As the messages will have informed you, the position with regard to Eire has changed very rapidly as a result of the recent talks in Paris by Peter Fraser, Pearson of Canada and Beasley and myself with United Kingdom and also Irish Ministers.
2. Prior to these talks it was the firm intention of the United Kingdom Government to announce that after the repeal of the External Relations Act Eire would automatically become a foreign country. Accordingly any benefits given to Eire over and above those given to a foreign country would probably have to cease otherwise the most favoured foreign nation clauses in many treaties would be breached. The United Kingdom Government took the matter so far as to draft a direct ultimatum to this effect which they wished the three Dominion Ministers to agree to for the purposes of being handed to Irish Ministers.
3. In the opinion of the Australian, Canadian and New Zealand Ministers the view of the United Kingdom Government was constitutionally unsound and politically suicidal. For one thing it is extremely unlikely that any foreign country would even think of the point. For another the fact that there is an exchange of rights of citizenship between Eire on the one hand and United Kingdom and Commonwealth countries on the other and also that in United Kingdom the Statute law now expressly declares that citizens of Eire are not aliens strongly negative any argument that the relationship between Commonwealth countries and Eire would be that of a British country to a foreign country.
4. I need not repeat the arguments. The Irish Delegates duly arrived and I drafted during the course of the meeting a statement intended for public use by the Eire Government when it introduced its repealing bill. The statement was drafted both from the political and legal angle and it is reproduced without any alteration whatever in the United Kingdom communication you have received as the proposed Eire statement.
5. The essence of the Eire statement is that after the repeal of the external relations act the Government will not regard countries like United Kingdom or Australia or New Zealand or Canada as foreign countries. The citizenship rights I have mentioned completely negative this idea and it is the firm intention of the Eire Government to maintain a very special association with Commonwealth countries and to strengthen that relationship. Other portions of the general undertakings which we were able to induce the Eire Ministers to give are set out in the United Kingdom telegram which you will have received.  The result will be to put in firm statutory form some of the privileges which are now given as a matter of executive discretion to United Kingdom and Commonwealth citizens while in Ireland.
6. After considerable thought the United Kingdom Government as now indicated in their telegram and the draft statement to be issued by them have completely reversed their position. They will now say that after repeal of the act United Kingdom and Eire will not be foreign countries. Political wisdom and second thoughts on the legal position seem to have prevailed.

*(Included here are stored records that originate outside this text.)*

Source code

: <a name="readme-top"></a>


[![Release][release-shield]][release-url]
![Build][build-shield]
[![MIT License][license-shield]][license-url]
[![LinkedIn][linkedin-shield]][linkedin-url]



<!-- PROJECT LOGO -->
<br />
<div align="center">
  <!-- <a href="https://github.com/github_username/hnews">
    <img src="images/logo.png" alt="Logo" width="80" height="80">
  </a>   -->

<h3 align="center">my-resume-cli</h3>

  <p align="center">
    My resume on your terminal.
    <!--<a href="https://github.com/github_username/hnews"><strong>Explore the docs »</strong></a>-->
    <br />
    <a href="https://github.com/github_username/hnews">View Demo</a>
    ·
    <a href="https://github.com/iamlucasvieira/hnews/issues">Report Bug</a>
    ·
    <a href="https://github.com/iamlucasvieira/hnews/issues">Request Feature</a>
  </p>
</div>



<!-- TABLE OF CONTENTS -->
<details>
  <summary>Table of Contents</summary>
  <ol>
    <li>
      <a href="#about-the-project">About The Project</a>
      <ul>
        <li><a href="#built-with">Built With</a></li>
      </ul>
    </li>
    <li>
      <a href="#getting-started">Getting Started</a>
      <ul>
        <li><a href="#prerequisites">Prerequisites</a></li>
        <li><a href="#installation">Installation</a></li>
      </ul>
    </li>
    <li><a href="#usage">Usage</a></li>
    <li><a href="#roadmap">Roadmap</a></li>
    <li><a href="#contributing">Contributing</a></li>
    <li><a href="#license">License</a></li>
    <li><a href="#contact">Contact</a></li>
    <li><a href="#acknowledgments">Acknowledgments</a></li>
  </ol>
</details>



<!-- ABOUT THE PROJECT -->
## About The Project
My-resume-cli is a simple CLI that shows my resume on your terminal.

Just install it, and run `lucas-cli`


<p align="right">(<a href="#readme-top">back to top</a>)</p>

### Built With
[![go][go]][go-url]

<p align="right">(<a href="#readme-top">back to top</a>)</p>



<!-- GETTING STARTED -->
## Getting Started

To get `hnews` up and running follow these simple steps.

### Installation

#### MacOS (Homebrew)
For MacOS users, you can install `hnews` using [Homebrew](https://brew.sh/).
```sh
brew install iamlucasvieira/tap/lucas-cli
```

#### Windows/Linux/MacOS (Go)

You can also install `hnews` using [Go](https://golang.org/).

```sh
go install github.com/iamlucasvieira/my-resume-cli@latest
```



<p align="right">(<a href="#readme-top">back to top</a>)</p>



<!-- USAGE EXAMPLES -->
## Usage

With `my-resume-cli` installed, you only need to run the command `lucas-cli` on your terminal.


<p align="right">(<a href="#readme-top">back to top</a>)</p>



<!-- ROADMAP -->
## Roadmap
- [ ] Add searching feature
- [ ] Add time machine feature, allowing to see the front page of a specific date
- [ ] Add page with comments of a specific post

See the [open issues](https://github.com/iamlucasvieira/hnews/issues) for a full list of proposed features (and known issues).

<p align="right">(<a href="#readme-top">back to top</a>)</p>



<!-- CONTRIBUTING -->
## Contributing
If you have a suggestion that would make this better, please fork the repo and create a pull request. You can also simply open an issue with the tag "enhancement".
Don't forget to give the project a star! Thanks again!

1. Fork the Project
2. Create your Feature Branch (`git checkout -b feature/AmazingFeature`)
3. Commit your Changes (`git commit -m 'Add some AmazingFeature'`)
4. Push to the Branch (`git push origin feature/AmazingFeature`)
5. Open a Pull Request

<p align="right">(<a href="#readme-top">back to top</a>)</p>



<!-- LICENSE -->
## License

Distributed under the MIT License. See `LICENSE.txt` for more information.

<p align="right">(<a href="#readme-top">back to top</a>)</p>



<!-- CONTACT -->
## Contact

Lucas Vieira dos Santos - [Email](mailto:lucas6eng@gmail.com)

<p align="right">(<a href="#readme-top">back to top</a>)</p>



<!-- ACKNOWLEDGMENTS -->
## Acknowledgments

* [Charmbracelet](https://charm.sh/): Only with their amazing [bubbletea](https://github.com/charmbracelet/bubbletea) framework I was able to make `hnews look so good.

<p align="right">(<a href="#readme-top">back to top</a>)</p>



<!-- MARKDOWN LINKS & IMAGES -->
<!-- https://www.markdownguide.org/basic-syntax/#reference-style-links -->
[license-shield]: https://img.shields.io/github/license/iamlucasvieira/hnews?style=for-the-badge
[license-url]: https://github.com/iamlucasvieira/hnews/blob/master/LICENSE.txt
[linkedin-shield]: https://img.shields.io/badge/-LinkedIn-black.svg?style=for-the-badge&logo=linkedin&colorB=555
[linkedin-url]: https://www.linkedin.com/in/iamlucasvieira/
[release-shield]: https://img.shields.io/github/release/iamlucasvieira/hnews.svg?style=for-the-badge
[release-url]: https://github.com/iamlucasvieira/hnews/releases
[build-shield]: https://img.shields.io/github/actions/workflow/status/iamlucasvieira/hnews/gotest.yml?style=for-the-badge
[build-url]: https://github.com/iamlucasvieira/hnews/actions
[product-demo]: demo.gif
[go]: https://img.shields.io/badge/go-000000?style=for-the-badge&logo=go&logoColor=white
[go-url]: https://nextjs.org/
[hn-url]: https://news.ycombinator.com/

7. The practical position which I suggest you might now adopt is as follows:-
(a) Answer the United Kingdom Government that having heard fully from myself you accept generally the position they will publicly indicate in their draft statement. (You will note the draft statement has already been amended in several respects, is subject also to further amendments which are being suggested by myself and will of course be communicated to you.) (b) Make a statement in the House to synchronize with the United Kingdom statement on Thursday. I suggest the form of it should be along the lines indicated in a separate telegram.  It will be desirable, I think, for you to read both the Irish statement and also the United Kingdom statement before making your own comment.
8. You will have seen from the exchange of documents that the Irish insist they will not be members of the British Commonwealth in the future. We cannot resist their insistence on this, regrettable though it is. You will observe from the draft statement in my following telegram that I make a special reference to Commonwealth status which it seems to me would be useful for you to make because it will clear up our own position in relation both to the King and to the use of the word British in relation to the Government.